Then again, Dean, of all people, also should know that citizen journalists are everywhere, even at banking conventions, and that nearly everybody has a video phone and access to YouTube.
"Barring the press," alas, would require human extinction. Another concept for another day. Meanwhile, we know what Dean meant. And, doubtless, many Americans reflexively agree. The media are not beloved by many - at least not until the many consider the alternative. Saddam Hussein didn't like the media, either.
But Dean has a point, which is that the omnipresent, omnivorous (not omniscient) media more often distort than reveal the truth. Driven by corporate profit motives, media conglomerates pander to the least noble of man's appetites, and become "infotainment," as Dean put it.

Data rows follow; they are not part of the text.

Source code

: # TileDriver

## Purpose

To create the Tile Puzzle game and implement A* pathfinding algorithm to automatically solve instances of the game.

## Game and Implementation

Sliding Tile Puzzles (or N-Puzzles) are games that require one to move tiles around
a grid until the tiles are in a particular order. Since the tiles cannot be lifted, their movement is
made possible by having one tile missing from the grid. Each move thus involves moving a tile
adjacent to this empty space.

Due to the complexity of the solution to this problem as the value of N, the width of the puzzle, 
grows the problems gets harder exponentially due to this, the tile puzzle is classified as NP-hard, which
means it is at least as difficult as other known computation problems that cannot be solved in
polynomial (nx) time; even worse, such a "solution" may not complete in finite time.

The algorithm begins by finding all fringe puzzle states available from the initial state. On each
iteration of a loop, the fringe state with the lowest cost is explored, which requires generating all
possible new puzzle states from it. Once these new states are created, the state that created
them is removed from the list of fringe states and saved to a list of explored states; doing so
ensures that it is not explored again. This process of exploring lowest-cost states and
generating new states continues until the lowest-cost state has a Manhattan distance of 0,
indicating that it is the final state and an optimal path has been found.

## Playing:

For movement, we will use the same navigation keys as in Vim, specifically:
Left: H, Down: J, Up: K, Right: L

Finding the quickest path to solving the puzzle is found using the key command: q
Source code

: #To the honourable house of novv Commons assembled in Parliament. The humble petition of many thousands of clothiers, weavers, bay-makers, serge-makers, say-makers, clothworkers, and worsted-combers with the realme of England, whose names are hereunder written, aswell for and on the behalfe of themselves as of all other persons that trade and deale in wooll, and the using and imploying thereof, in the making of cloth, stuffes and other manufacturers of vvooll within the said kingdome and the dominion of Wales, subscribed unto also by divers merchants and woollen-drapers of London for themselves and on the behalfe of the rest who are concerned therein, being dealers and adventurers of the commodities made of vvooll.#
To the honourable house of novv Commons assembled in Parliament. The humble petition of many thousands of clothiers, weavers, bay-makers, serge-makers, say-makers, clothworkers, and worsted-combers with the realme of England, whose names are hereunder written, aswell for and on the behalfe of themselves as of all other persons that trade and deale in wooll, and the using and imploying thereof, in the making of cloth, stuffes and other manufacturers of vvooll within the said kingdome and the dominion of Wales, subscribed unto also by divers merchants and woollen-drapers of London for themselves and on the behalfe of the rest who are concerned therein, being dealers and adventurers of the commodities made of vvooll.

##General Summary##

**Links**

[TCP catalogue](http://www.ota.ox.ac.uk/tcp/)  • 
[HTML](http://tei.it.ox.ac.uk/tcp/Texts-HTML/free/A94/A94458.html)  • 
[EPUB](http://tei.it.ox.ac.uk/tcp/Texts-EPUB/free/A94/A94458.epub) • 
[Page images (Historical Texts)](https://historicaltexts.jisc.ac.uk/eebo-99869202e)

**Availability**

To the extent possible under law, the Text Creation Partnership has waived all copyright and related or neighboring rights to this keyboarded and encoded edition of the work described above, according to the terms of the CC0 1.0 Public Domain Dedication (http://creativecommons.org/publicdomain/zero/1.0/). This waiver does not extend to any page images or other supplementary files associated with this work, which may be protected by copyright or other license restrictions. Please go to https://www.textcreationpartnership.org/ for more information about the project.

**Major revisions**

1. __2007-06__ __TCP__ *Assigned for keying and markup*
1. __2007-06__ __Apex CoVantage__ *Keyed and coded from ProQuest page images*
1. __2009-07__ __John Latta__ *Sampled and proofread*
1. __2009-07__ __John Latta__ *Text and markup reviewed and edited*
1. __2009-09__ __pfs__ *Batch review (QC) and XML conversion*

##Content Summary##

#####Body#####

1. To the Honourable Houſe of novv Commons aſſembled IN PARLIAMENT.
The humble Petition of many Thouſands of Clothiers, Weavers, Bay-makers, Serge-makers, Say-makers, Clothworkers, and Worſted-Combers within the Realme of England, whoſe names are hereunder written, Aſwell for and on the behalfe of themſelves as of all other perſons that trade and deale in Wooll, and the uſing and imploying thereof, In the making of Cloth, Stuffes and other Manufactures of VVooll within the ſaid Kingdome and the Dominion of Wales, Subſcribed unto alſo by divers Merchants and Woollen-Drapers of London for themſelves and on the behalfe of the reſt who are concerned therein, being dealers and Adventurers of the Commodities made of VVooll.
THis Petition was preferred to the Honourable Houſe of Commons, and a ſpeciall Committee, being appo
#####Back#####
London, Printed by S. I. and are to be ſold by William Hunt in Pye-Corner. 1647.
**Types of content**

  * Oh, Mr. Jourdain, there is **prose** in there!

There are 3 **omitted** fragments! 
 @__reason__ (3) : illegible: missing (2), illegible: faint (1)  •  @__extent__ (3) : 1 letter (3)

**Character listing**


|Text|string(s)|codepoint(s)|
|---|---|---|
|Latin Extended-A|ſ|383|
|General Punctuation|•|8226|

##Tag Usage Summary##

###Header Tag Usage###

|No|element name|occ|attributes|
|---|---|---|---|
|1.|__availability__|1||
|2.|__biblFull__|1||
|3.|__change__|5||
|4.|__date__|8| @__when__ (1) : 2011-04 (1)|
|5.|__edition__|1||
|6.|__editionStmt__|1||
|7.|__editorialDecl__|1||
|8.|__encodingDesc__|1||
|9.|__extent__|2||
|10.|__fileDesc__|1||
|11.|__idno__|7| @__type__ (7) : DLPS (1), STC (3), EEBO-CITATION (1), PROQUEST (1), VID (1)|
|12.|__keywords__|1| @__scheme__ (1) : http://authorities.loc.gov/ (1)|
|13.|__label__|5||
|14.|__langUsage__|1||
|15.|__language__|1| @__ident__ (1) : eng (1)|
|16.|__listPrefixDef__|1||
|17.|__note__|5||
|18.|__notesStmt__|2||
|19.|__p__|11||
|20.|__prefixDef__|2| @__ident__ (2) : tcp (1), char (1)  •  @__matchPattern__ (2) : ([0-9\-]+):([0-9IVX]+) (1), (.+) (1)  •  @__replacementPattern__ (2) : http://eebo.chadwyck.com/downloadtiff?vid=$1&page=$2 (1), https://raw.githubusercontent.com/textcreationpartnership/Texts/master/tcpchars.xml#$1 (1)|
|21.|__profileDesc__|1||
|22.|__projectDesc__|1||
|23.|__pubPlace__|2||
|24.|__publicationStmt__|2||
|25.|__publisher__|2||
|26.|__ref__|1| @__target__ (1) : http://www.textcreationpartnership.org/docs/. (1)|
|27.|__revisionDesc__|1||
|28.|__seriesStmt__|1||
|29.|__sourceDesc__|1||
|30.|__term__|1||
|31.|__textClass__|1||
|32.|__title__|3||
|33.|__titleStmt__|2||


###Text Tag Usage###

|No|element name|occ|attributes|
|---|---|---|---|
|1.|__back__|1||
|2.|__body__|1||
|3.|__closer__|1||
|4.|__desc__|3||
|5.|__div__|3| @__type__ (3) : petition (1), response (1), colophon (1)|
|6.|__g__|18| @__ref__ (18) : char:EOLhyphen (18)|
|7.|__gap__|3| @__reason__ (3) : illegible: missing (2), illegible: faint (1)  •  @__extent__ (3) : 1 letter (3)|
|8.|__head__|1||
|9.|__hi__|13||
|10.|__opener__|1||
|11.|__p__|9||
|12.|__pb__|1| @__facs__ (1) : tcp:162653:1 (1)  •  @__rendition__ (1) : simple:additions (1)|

We've all bemoaned the shallowness of news coverage that pays lip service to issues while plumbing the depths of paternity when an illegitimate child is born to a money-filching, drug-addicted stripper. Oh, sorry. I mean a widowed mother who worked her way up from small-town obscurity to prominence through the visual arts.
Thus, inadvertently, Dean was making a case for the written word. When we speak of media today, after all, we're really talking less about newspapers and magazines than of cameras and video screens. In a world where television, YouTube and the Internet dominate the media field, visual imagery necessarily dominates discourse.
If one were to play the word-association game with top presidential candidates, saying the first word that a person's name inspires, that word most likely would be visual - or possibly auditory. In either case, both are captured by film and tape, as opposed to words on the printed or virtual page.
Admit it: Say John Edwards, we think hair; Hillary Clinton, pantsuits; Barack Obama, so far, a smile; Mitt Romney, starched shirts and soap; John McCain, forever a POW; Rudy Giuliani, the man from Ground Zero.